背中に冷や汗が流れている。これを書いたら、私は何かを悪魔に奪われる。
私は覚悟して、自分の願い事を金色の紙に書いた。
それを受け取ると、悪魔はニコっと笑って、
「晴れたら叶うよ」
と一言だけ残して、私の部屋から出て行った。
お願い晴れないで。私は願った。
悪魔は相変わらず、私の家に上がりこむ。
先日書いた私の願い事のことは触れずに、いつも通りの日常だった。
明日から夏休みに突入する。
今日で一学期が終わる。ナオヤくんとは暫く会えなくなる。
つらいな。早く二学期が始まったらいいなと思った。
学校の校門をくぐる手前に、聞き慣れない声が私を呼んだ。
「カナコちゃん!」
振り返ると、なんと隣りのクラスのナオヤ君が私のところまで走ってきた。
胸がドキドキした。
どうして?どうして?
息を切らし、ナオヤくんは私に追いついた。
顔をあげたナオヤくんをこんな至近距離で向かい合うなんて。
「カナコちゃん、一緒に遊ぼうよ」
「えっ・・・・・・あ!」
忘れていたことを思い出した。あの悪魔に渡した金色の紙に書いた願い事が叶った瞬間だった。
「どうして私と遊びたいの?」
「カナコちゃんの苗字は木下だよね?」
「うんそうだよ」
「やっぱりそうだ。デパートでみたんだ七夕の短冊を」
「短冊?」
「うん。僕と遊びたいって書いてたよ。金色の短冊だったからすごく目立ってたよ。木下カナコって書いていたから、ずっと気になってたんだ。
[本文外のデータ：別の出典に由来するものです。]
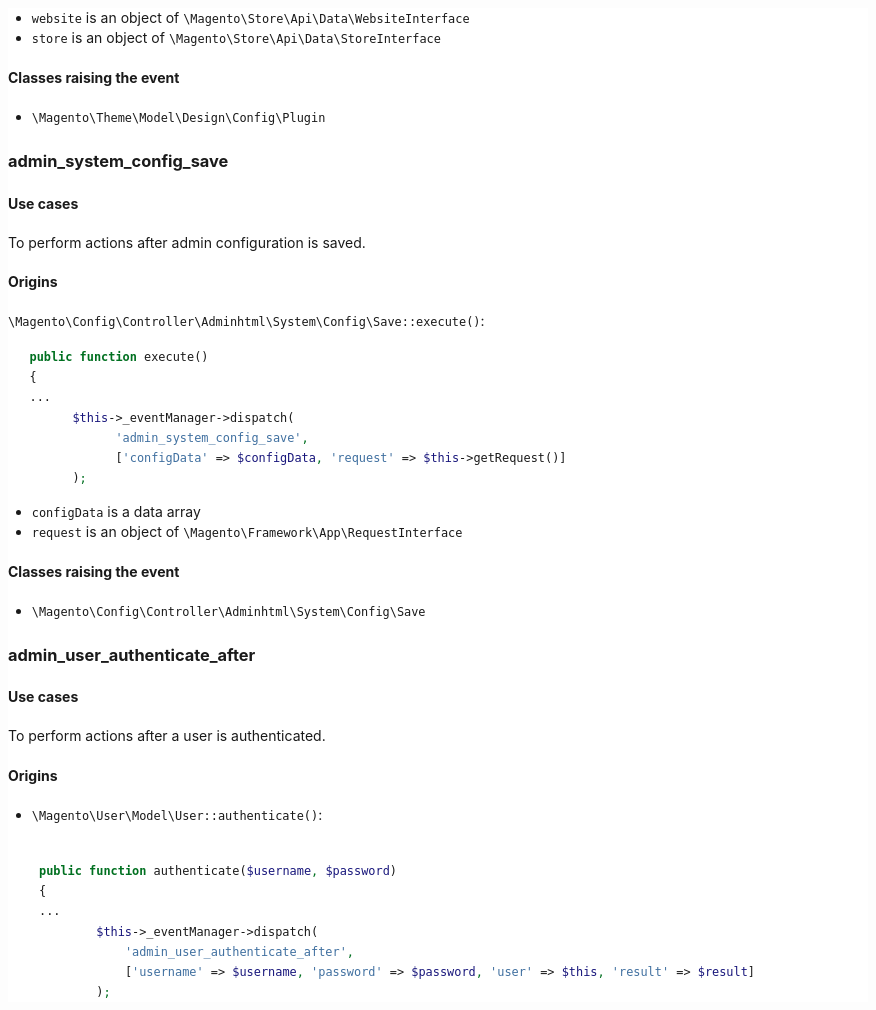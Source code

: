 *  `website` is an object of `\Magento\Store\Api\Data\WebsiteInterface`
*  `store` is an object of `\Magento\Store\Api\Data\StoreInterface`

#### Classes raising the event

*  `\Magento\Theme\Model\Design\Config\Plugin`

### admin_system_config_save

#### Use cases

To perform actions after admin configuration is saved.

#### Origins

`\Magento\Config\Controller\Adminhtml\System\Config\Save::execute()`:

```php
   public function execute()
   {
   ...
         $this->_eventManager->dispatch(
               'admin_system_config_save',
               ['configData' => $configData, 'request' => $this->getRequest()]
         );
```

*  `configData` is a data array
*  `request` is an object of `\Magento\Framework\App\RequestInterface`

#### Classes raising the event

*  `\Magento\Config\Controller\Adminhtml\System\Config\Save`

### admin_user_authenticate_after

#### Use cases

To perform actions after a user is authenticated.

#### Origins

*  `\Magento\User\Model\User::authenticate()`:

   ```php

    public function authenticate($username, $password)
    {
    ...
            $this->_eventManager->dispatch(
                'admin_user_authenticate_after',
                ['username' => $username, 'password' => $password, 'user' => $this, 'result' => $result]
            );
   ```
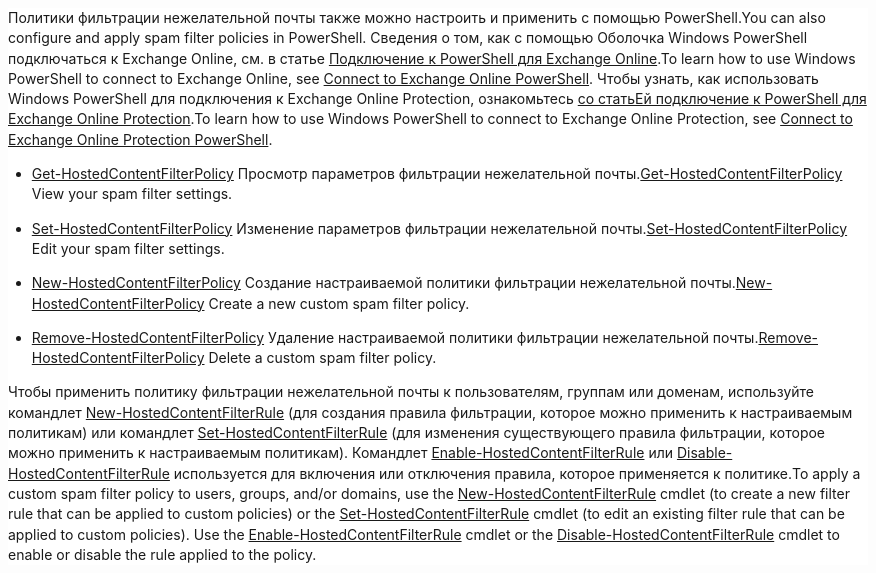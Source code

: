 <span data-ttu-id="d327f-241">Политики фильтрации нежелательной почты также можно настроить и применить с помощью PowerShell.</span><span class="sxs-lookup"><span data-stu-id="d327f-241">You can also configure and apply spam filter policies in PowerShell.</span></span> <span data-ttu-id="d327f-242">Сведения о том, как с помощью Оболочка Windows PowerShell подключаться к Exchange Online, см. в статье [Подключение к PowerShell для Exchange Online](https://go.microsoft.com/fwlink/p/?linkid=396554).</span><span class="sxs-lookup"><span data-stu-id="d327f-242">To learn how to use Windows PowerShell to connect to Exchange Online, see [Connect to Exchange Online PowerShell](https://go.microsoft.com/fwlink/p/?linkid=396554).</span></span> <span data-ttu-id="d327f-243">Чтобы узнать, как использовать Windows PowerShell для подключения к Exchange Online Protection, ознакомьтесь [со статьЕй подключение к PowerShell для Exchange Online Protection](https://go.microsoft.com/fwlink/p/?linkid=627290).</span><span class="sxs-lookup"><span data-stu-id="d327f-243">To learn how to use Windows PowerShell to connect to Exchange Online Protection, see [Connect to Exchange Online Protection PowerShell](https://go.microsoft.com/fwlink/p/?linkid=627290).</span></span>
  
- <span data-ttu-id="d327f-244">[Get-HostedContentFilterPolicy](http://technet.microsoft.com/library/d510471a-dda5-4df7-b3f8-2ee7a1948436.aspx) Просмотр параметров фильтрации нежелательной почты.</span><span class="sxs-lookup"><span data-stu-id="d327f-244">[Get-HostedContentFilterPolicy](http://technet.microsoft.com/library/d510471a-dda5-4df7-b3f8-2ee7a1948436.aspx) View your spam filter settings.</span></span> 
    
- <span data-ttu-id="d327f-245">[Set-HostedContentFilterPolicy](http://technet.microsoft.com/library/f597aa65-baa7-49d0-8832-2a300073f211.aspx) Изменение параметров фильтрации нежелательной почты.</span><span class="sxs-lookup"><span data-stu-id="d327f-245">[Set-HostedContentFilterPolicy](http://technet.microsoft.com/library/f597aa65-baa7-49d0-8832-2a300073f211.aspx) Edit your spam filter settings.</span></span> 
    
- <span data-ttu-id="d327f-246">[New-HostedContentFilterPolicy](http://technet.microsoft.com/library/4d15128d-9e16-42a1-8ac5-36f07d4bbbf0.aspx) Создание настраиваемой политики фильтрации нежелательной почты.</span><span class="sxs-lookup"><span data-stu-id="d327f-246">[New-HostedContentFilterPolicy](http://technet.microsoft.com/library/4d15128d-9e16-42a1-8ac5-36f07d4bbbf0.aspx) Create a new custom spam filter policy.</span></span> 
    
- <span data-ttu-id="d327f-247">[Remove-HostedContentFilterPolicy](http://technet.microsoft.com/library/9fe1fe03-8f83-41e3-9bf5-084a392784d6.aspx) Удаление настраиваемой политики фильтрации нежелательной почты.</span><span class="sxs-lookup"><span data-stu-id="d327f-247">[Remove-HostedContentFilterPolicy](http://technet.microsoft.com/library/9fe1fe03-8f83-41e3-9bf5-084a392784d6.aspx) Delete a custom spam filter policy.</span></span> 
    
<span data-ttu-id="d327f-p143">Чтобы применить политику фильтрации нежелательной почты к пользователям, группам или доменам, используйте командлет [New-HostedContentFilterRule](http://technet.microsoft.com/library/2df13ba9-1eb0-4da3-bd72-a79d5fa15e26.aspx) (для создания правила фильтрации, которое можно применить к настраиваемым политикам) или командлет [Set-HostedContentFilterRule](http://technet.microsoft.com/library/ba259260-ffd3-43f3-8ef4-9d8659679d02.aspx) (для изменения существующего правила фильтрации, которое можно применить к настраиваемым политикам). Командлет [Enable-HostedContentFilterRule](http://technet.microsoft.com/library/354ece28-dcde-4b5f-88ed-475115e7ea78.aspx) или [Disable-HostedContentFilterRule](http://technet.microsoft.com/library/c1f8dafc-ef5d-47e3-b0fb-71a88e145fc5.aspx) используется для включения или отключения правила, которое применяется к политике.</span><span class="sxs-lookup"><span data-stu-id="d327f-p143">To apply a custom spam filter policy to users, groups, and/or domains, use the [New-HostedContentFilterRule](http://technet.microsoft.com/library/2df13ba9-1eb0-4da3-bd72-a79d5fa15e26.aspx) cmdlet (to create a new filter rule that can be applied to custom policies) or the [Set-HostedContentFilterRule](http://technet.microsoft.com/library/ba259260-ffd3-43f3-8ef4-9d8659679d02.aspx) cmdlet (to edit an existing filter rule that can be applied to custom policies). Use the [Enable-HostedContentFilterRule](http://technet.microsoft.com/library/354ece28-dcde-4b5f-88ed-475115e7ea78.aspx) cmdlet or the [Disable-HostedContentFilterRule](http://technet.microsoft.com/library/c1f8dafc-ef5d-47e3-b0fb-71a88e145fc5.aspx) cmdlet to enable or disable the rule applied to the policy.</span></span> 
  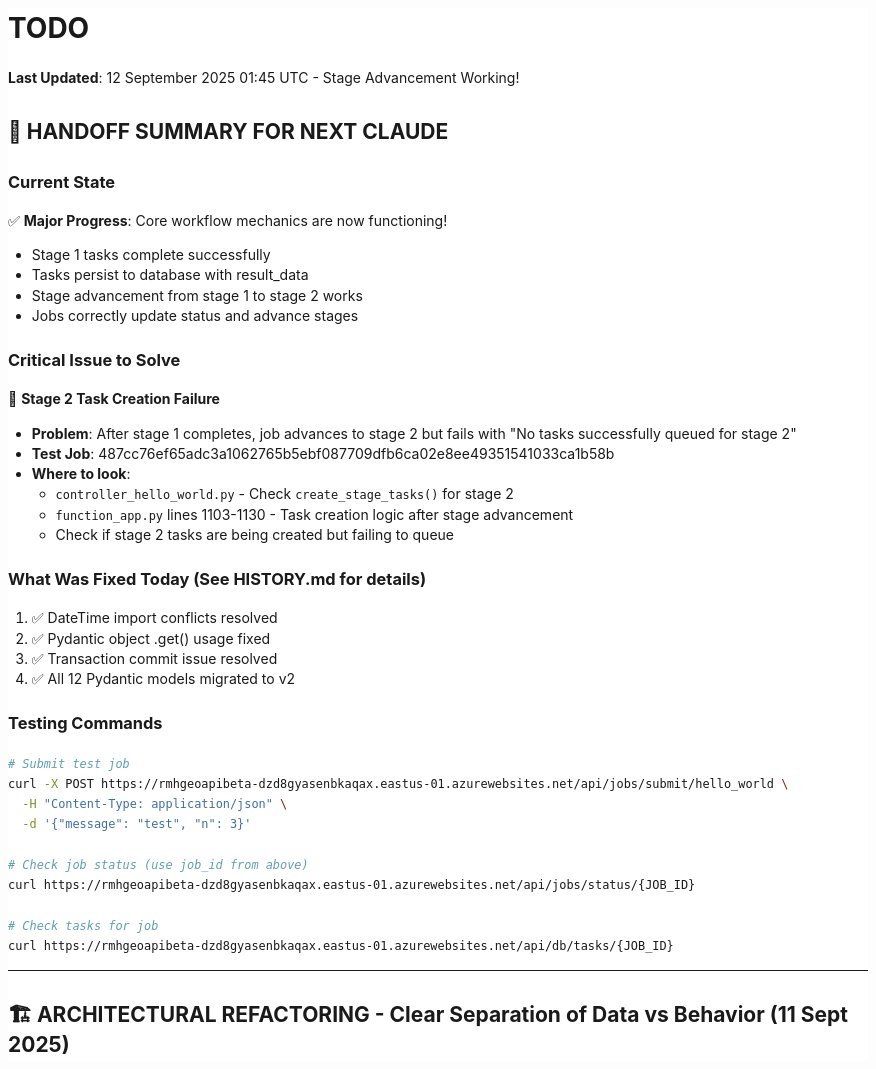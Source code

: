 # TODO

**Last Updated**: 12 September 2025 01:45 UTC - Stage Advancement Working!

## 🎯 HANDOFF SUMMARY FOR NEXT CLAUDE

### Current State
✅ **Major Progress**: Core workflow mechanics are now functioning!
- Stage 1 tasks complete successfully
- Tasks persist to database with result_data
- Stage advancement from stage 1 to stage 2 works
- Jobs correctly update status and advance stages

### Critical Issue to Solve
🔴 **Stage 2 Task Creation Failure**
- **Problem**: After stage 1 completes, job advances to stage 2 but fails with "No tasks successfully queued for stage 2"
- **Test Job**: 487cc76ef65adc3a1062765b5ebf087709dfb6ca02e8ee49351541033ca1b58b
- **Where to look**: 
  - `controller_hello_world.py` - Check `create_stage_tasks()` for stage 2
  - `function_app.py` lines 1103-1130 - Task creation logic after stage advancement
  - Check if stage 2 tasks are being created but failing to queue

### What Was Fixed Today (See HISTORY.md for details)
1. ✅ DateTime import conflicts resolved
2. ✅ Pydantic object .get() usage fixed  
3. ✅ Transaction commit issue resolved
4. ✅ All 12 Pydantic models migrated to v2

### Testing Commands
```bash
# Submit test job
curl -X POST https://rmhgeoapibeta-dzd8gyasenbkaqax.eastus-01.azurewebsites.net/api/jobs/submit/hello_world \
  -H "Content-Type: application/json" \
  -d '{"message": "test", "n": 3}'

# Check job status (use job_id from above)
curl https://rmhgeoapibeta-dzd8gyasenbkaqax.eastus-01.azurewebsites.net/api/jobs/status/{JOB_ID}

# Check tasks for job
curl https://rmhgeoapibeta-dzd8gyasenbkaqax.eastus-01.azurewebsites.net/api/db/tasks/{JOB_ID}
```

---

## 🏗️ ARCHITECTURAL REFACTORING - Clear Separation of Data vs Behavior (11 Sept 2025)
だから明日一緒に遊ぼうよ」
「うん!」
二人で待ち合わせ場所と時間を決めて、ナオヤくんは微笑み、お互い手を振って別れた。
願いが叶ってしまった。
正直、嘘のように嬉しい。
でも、私は悪魔に何かを差し出さなくてはならない。
お母さんに頼んで、ケーキをあげるのはどうだろう。
あの悪魔は甘いものが好きだから。